The Australian market squeaked out a positive performance yesterday and ASX200 futures are pointing to another up day ahead of 3Q GDP data release.
| World Overnight | |||
| SPI Overnight | 8607.00 | + 15.00 | 0.17% |
| S&P ASX 200 | 8579.70 | + 14.50 | 0.17% |
| S&P500 | 6829.37 | + 16.74 | 0.25% |
| Nasdaq Comp | 23413.67 | + 137.75 | 0.59% |
| DJIA | 47474.46 | + 185.13 | 0.39% |
| S&P500 VIX | 16.55 | – 0.69 | – 4.00% |
| US 10-year yield | 4.09 | – 0.01 | – 0.24% |
| USD Index | 99.28 | – 0.07 | – 0.07% |
| FTSE100 | 9701.80 | – 0.73 | – 0.01% |
| DAX30 | 23710.86 | + 121.42 | 0.51% |
Good Morning,
Australian shares ended slightly higher on Tuesday.
The ASX200 rose 15pts or 0.2% to end at 8,580.
Weakness in technology stocks (yet again) was offset by gains in energy and miners.
What happened overnight, NAB Markets Today Research
Overnight the OECD’s global growth forecasts were little changed, seeing global GDP growth of 3.2% this year, and 2.9% next year. Even so, the OECD said the global economy has proved more resilient than expected this year, supported by improved financial conditions, rising AI-related investment and trade, and macroeconomic policies.
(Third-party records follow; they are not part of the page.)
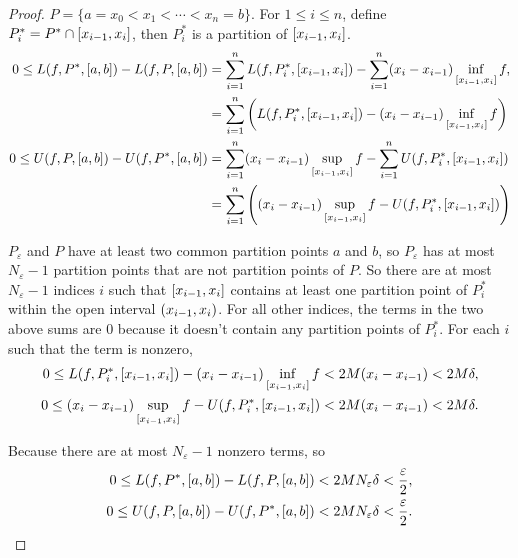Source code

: \begin{proof}
    $P = \{ a = x_{0} < x_{1} < \cdots < x_{n} = b \}$. For $1\leq i \leq n$, define $P^{*}_{i} = P^{*} \cap \left[{x_{i-1}, x_{i}}\right]$, then $P^{*}_{i}$ is a partition of $\left[{x_{i-1}, x_{i}}\right]$.
    \begingroup
    \allowdisplaybreaks{}
    \begin{align*}
        0 \leq L(f, P^{*}, \left[{a,b}\right]) - L(f, P, \left[{a,b}\right]) & = \sum^{n}_{i=1}L(f, P^{*}_{i}, \left[{x_{i-1}, x_{i}}\right]) - \sum^{n}_{i=1}(x_{i} - x_{i-1})\inf\limits_{\left[{x_{i-1}, x_{i}}\right]}f, \\
                                                                                 & = \sum^{n}_{i=1}\left(L(f, P^{*}_{i}, \left[{x_{i-1}, x_{i}}\right]) - (x_{i} - x_{i-1})\inf\limits_{\left[{x_{i-1}, x_{i}}\right]}f\right)   \\
        0 \leq U(f, P, \left[{a,b}\right]) - U(f, P^{*}, \left[{a,b}\right]) & =  \sum^{n}_{i=1}(x_{i} - x_{i-1})\sup\limits_{\left[{x_{i-1}, x_{i}}\right]}f - \sum^{n}_{i=1}U(f, P^{*}_{i}, \left[{x_{i-1}, x_{i}}\right]) \\
                                                                                 & = \sum^{n}_{i=1}\left((x_{i} - x_{i-1})\sup\limits_{\left[{x_{i-1}, x_{i}}\right]}f - U(f, P^{*}_{i}, \left[{x_{i-1}, x_{i}}\right])\right)
    \end{align*}
    \endgroup

    $P_{\varepsilon}$ and $P$ have at least two common partition points $a$ and $b$, so $P_{\varepsilon}$ has at most $N_{\varepsilon} - 1$ partition points that are not partition points of $P$. So there are at most $N_{\varepsilon} - 1$ indices $i$ such that $\left[{x_{i-1}, x_{i}}\right]$ contains at least one partition point of $P^{*}_{i}$ within the open interval $\left({x_{i-1}, x_{i}}\right)$. For all other indices, the terms in the two above sums are $0$ because it doesn't contain any partition points of $P^{*}_{i}$. For each $i$ such that the term is nonzero,
    \[
        \begin{split}
            0\leq L(f, P^{*}_{i}, \left[{x_{i-1}, x_{i}}\right]) - (x_{i} - x_{i-1})\inf\limits_{\left[{x_{i-1}, x_{i}}\right]}f < 2M(x_{i} - x_{i-1}) < 2M\delta, \\
            0\leq (x_{i} - x_{i-1})\sup\limits_{\left[{x_{i-1}, x_{i}}\right]}f - U(f, P^{*}_{i}, \left[{x_{i-1}, x_{i}}\right]) < 2M(x_{i} - x_{i-1}) < 2M\delta.
        \end{split}
    \]

    Because there are at most $N_{\varepsilon} - 1$ nonzero terms, so
    \[
        \begin{split}
            0 \leq L(f, P^{*}, \left[{a,b}\right]) - L(f, P, \left[{a,b}\right]) < 2MN_{\varepsilon}\delta < \frac{\varepsilon}{2}, \\
            0 \leq U(f, P, \left[{a,b}\right]) - U(f, P^{*}, \left[{a,b}\right]) < 2MN_{\varepsilon}\delta < \frac{\varepsilon}{2}.
        \end{split}
    \]


\end{proof}
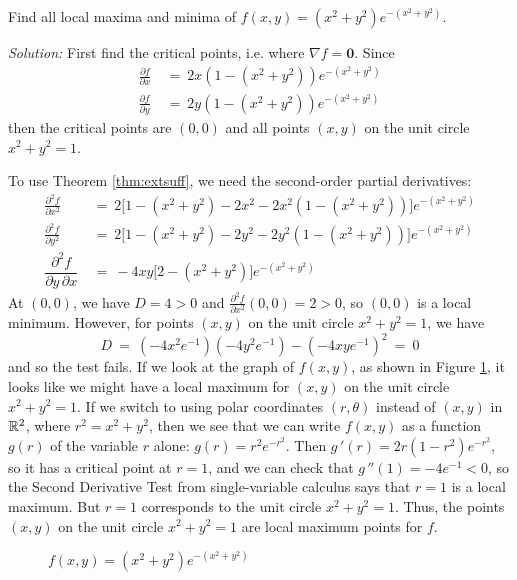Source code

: \begin{exmp}
 Find all local maxima and minima of $f(x,y) = (x^2 + y^2 ) e^{-(x^2 + y^2 )}$.\vspace{1mm}
 \par\noindent\emph{Solution:} First find the critical points, i.e. where $\nabla f = \textbf{0}$. Since
 \begin{align*}
  \frac{\partial f}{\partial x} ~ &= ~ 2x(1 - (x^2 + y^2 )) e^{-(x^2 + y^2 )}\\[6pt]
  \frac{\partial f}{\partial y} ~ &= ~ 2y(1 - (x^2 + y^2 )) e^{-(x^2 + y^2 )}
 \end{align*}
 then the critical points are $(0,0)$ and all points $(x,y)$ on the unit circle $x^2 + y^2 = 1$.
 
 To use Theorem \ref{thm:extsuff}, we need the second-order partial derivatives:
 \begin{align*}
  \frac{\partial^2 f}{\partial x^2} ~ &= ~2\lbrack 1-(x^2 + y^2 )-2x^2-2x^2(1-(x^2 + y^2 ))\rbrack e^{-(x^2 + y^2 )}\\[6pt]
  \frac{\partial^2 f}{\partial y^2} ~ &= ~ 2\lbrack 1-(x^2 + y^2 )-2y^2-2y^2(1-(x^2 + y^2 ))\rbrack e^{-(x^2 + y^2 )}\\[6pt]
  \dfrac{\partial^2 f}{\partial y \, \partial x} ~ &= ~ -4xy\lbrack 2-(x^2 + y^2 ) \rbrack e^{-(x^2 + y^2 )}
 \end{align*}
 At $(0,0)$, we have $D = 4 > 0$ and $\frac{\partial^2 f}{\partial x^2}(0,0) = 2 > 0$, so $(0,0)$ is a local minimum.
 However, for points $(x,y)$ on the unit circle $x^2 + y^2 = 1$, we have
 \begin{displaymath}
  D ~=~ (-4x^2 e^{-1})(-4y^2 e^{-1}) - (-4xy e^{-1})^2 ~=~ 0
 \end{displaymath}
 and so the test fails. If we look at the graph of $f(x,y)$, as shown in Figure \ref{fig:er}, it looks like we might
 have a local maximum for $(x,y)$ on the unit circle $x^2 + y^2 = 1$.
If we switch to using polar coordinates $(r,\theta)$ instead of $(x,y)$ in $\mathbb{R}^{2}$, where $r^2 = x^2 + y^2$, then we
see that we can write $f(x,y)$ as a function $g(r)$ of the variable $r$ alone:
$g(r) = r^2 e^{-r^2}$. Then $g\,'(r) = 2r(1-r^2 ) e^{-r^2}$, so it has a critical point at $r=1$, and we can check that
$g\,''(1) = -4 e^{-1} < 0$, so the Second Derivative Test from single-variable calculus says that $r=1$ is a local
maximum. But $r=1$ corresponds to the unit circle $x^2 + y^2 = 1$. Thus, the points $(x,y)$ on the unit circle
$x^2 + y^2 = 1$ are local maximum points for $f$.
\newpage
\begin{figure}[h]\vspace{-18mm}
 \begin{center}
  
 \end{center}\vspace{-12mm}
 \caption[]{\quad $f(x,y) = (x^2 + y^2 ) e^{-(x^2 + y^2 )}$}
 \label{fig:er}
\end{figure}
\end{exmp}\vspace{-8mm}
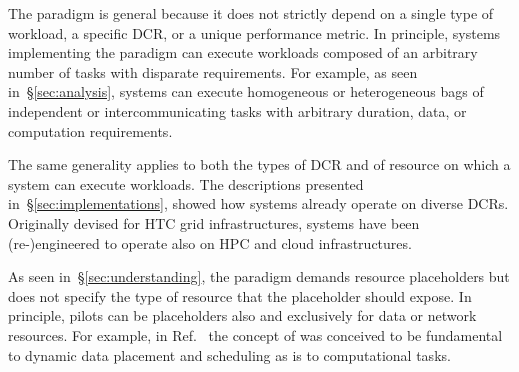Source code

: \documentclass{sig-alternate}
\begin{document}

The \pilot paradigm is general because it does not strictly depend on a single
type of workload, a specific DCR, or a unique performance metric. In principle,
systems implementing the \pilot paradigm can execute workloads composed of an
arbitrary number of tasks with disparate requirements. For example, as seen
in~\S\ref{sec:analysis}, \pilot systems can execute homogeneous or heterogeneous
bags of independent or intercommunicating tasks with arbitrary duration, data,
or computation requirements.

The same generality applies to both the types of DCR and of resource on which a
\pilot system can execute workloads. The descriptions presented
in~\S\ref{sec:implementations}, showed how \pilot systems already operate on
diverse DCRs. Originally devised for HTC grid infrastructures, \pilot systems
have been (re-)engineered to operate also on HPC and cloud infrastructures.

As seen in~\S\ref{sec:understanding}, the \pilot paradigm demands resource
placeholders but does not specify the type of resource that the placeholder
should expose. In principle, pilots can be placeholders also and exclusively for
data or network resources. For example, in
Ref.~\cite{luckow2014pilot,santcroos2012} the concept of \pilotdata was
conceived to be fundamental to dynamic data placement and scheduling as \pilot
is to computational tasks.



\end{document}
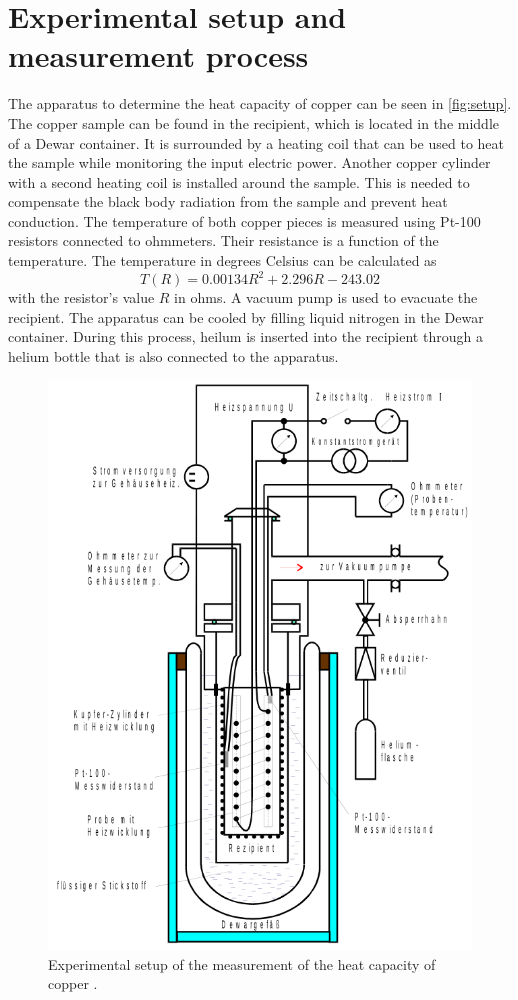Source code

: \section{Experimental setup and measurement process}
\label{sec:Setup}
The apparatus to determine the heat capacity of copper can be seen in \autoref{fig:setup}.
The copper sample can be found in the recipient, which is located in the middle of a Dewar container. It is surrounded by a heating coil that can be used to
heat the sample while monitoring the input electric power. Another copper cylinder with a second heating coil is installed around the sample. This is needed to compensate the
black body radiation from the sample and prevent heat conduction.
The temperature of both copper pieces is measured using Pt-100 resistors connected to ohmmeters. Their resistance is a function of the temperature. The temperature in degrees Celsius can be calculated as
\begin{equation}
    \label{eqn:R_T}
    T(R) = \num{0.00134} R^2 + \num{2.296} R - \num{243.02}
\end{equation}
with the resistor's value $R$ in ohms.
A vacuum pump is used to evacuate the recipient. The apparatus can be cooled by filling liquid nitrogen in the Dewar container. During this process, heilum is inserted into the recipient
through a helium bottle that is also connected to the apparatus.

\begin{figure}
    \centering
    \includegraphics[width = .55\textwidth]{"content/pics/setup.png"}
    \caption{Experimental setup of the measurement of the heat capacity of copper \cite{V47}.}
    \label{fig:setup}
\end{figure}

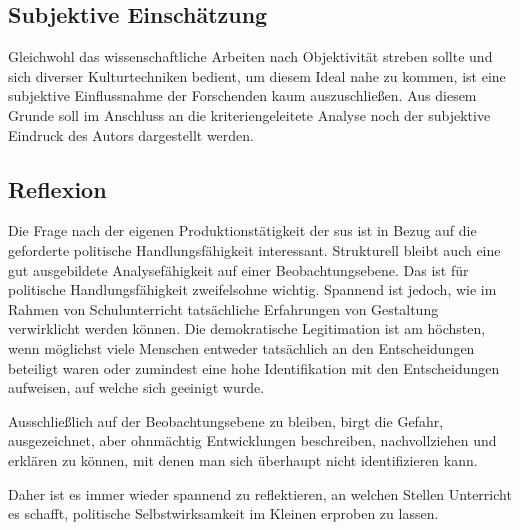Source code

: \subsection{Subjektive Einschätzung}
Gleichwohl das wissenschaftliche Arbeiten nach Objektivität streben sollte und sich diverser Kulturtechniken bedient, um diesem Ideal nahe zu kommen, ist eine subjektive Einflussnahme der Forschenden kaum auszuschließen. Aus diesem Grunde soll im Anschluss an %
die kriteriengeleitete Analyse noch der subjektive Eindruck des Autors dargestellt werden. 

\subsection{Reflexion}
Die Frage nach der eigenen Produktionstätigkeit der \gls{sus} ist in Bezug auf die geforderte politische Handlungsfähigkeit interessant. Strukturell bleibt auch eine gut ausgebildete Analysefähigkeit auf einer Beobachtungsebene. Das ist für politische Handlungsfähigkeit zweifelsohne wichtig. Spannend ist jedoch, wie im Rahmen von Schulunterricht tatsächliche Erfahrungen von Gestaltung verwirklicht werden können. Die demokratische Legitimation ist am höchsten, wenn möglichst viele Menschen entweder tatsächlich an den Entscheidungen beteiligt waren oder zumindest eine hohe Identifikation mit den Entscheidungen aufweisen, auf welche sich geeinigt wurde. 

Ausschließlich auf der Beobachtungsebene zu bleiben, birgt die Gefahr, ausgezeichnet, aber ohnmächtig Entwicklungen beschreiben, nachvollziehen und erklären zu können, mit denen man sich überhaupt nicht identifizieren kann. 

Daher ist es immer wieder spannend zu reflektieren, an welchen Stellen Unterricht es schafft, politische Selbstwirksamkeit im Kleinen erproben zu lassen.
US growth forecasts were again revised higher to 2.0% this year and 1.7% next as AI enabling investment offsets headwinds and effective tariff rates are expected to be a little lower relative to their earlier baseline.
The OECD’s outlook anticipates the full impact of tariffs is yet to be felt and notes revenues as a share of import values remains well below effective tariff rates. Incidentally, the Walmart CFO also said overnight the peak impact from tariffs is likely in 1Q.
Closer to home, the OECD forecasts Australian growth of around 2.3% in 2026 and 2027 and inflation settling near target. The OECD sees some spare capacity in the economy and scope for two interest rate cuts in 2026.
That contrasts the RBA’s November assessment the economy has moved closer to balance, but some capacity pressures will remain over the next couple of years.
GDP data today is expected to confirm the cyclical upswing in private demand has sustained, and contrary to the OECD’s assessment, recent inflation outcomes highlight the risk the RBA may need to recalibrate policy modestly tighter to lean more firmly against the current echo of inflation pressures.
US equity indices moved higher, with the S&P500 up 0.25 % and on track for its sixth advance in seven sessions. Nvidia Corp. led gains in tech mega caps, though Tesla fell.
In Korea, stocks rallied in Seoul after the US confirmed tariffs on South Korean vehicles will drop to 15% from 25%. The change will be retroactive to early November and brings the tariffs into line with Japanese and European levels.
Crypto markets recovered with Bitcoin moving above US$91,000.
In New Zealand, RBNZ’s Breman spoke at parliament’s finance and expenditure select committee on second day in the role. She said under her leadership the bank will be “laser focused” on its core mandate which is low and stable inflation, and emphasised transparency, accountability and clear communication. She said she will discuss attributed votes and views in policy decisions with the monetary policy committee.
In Japan, 10yr bonds saw some support after a 10yr auction drew solid demand. Yields are less than 1bp over the day and -2bp off their intraday higher. Another test comes with a 30yr auction Thursday.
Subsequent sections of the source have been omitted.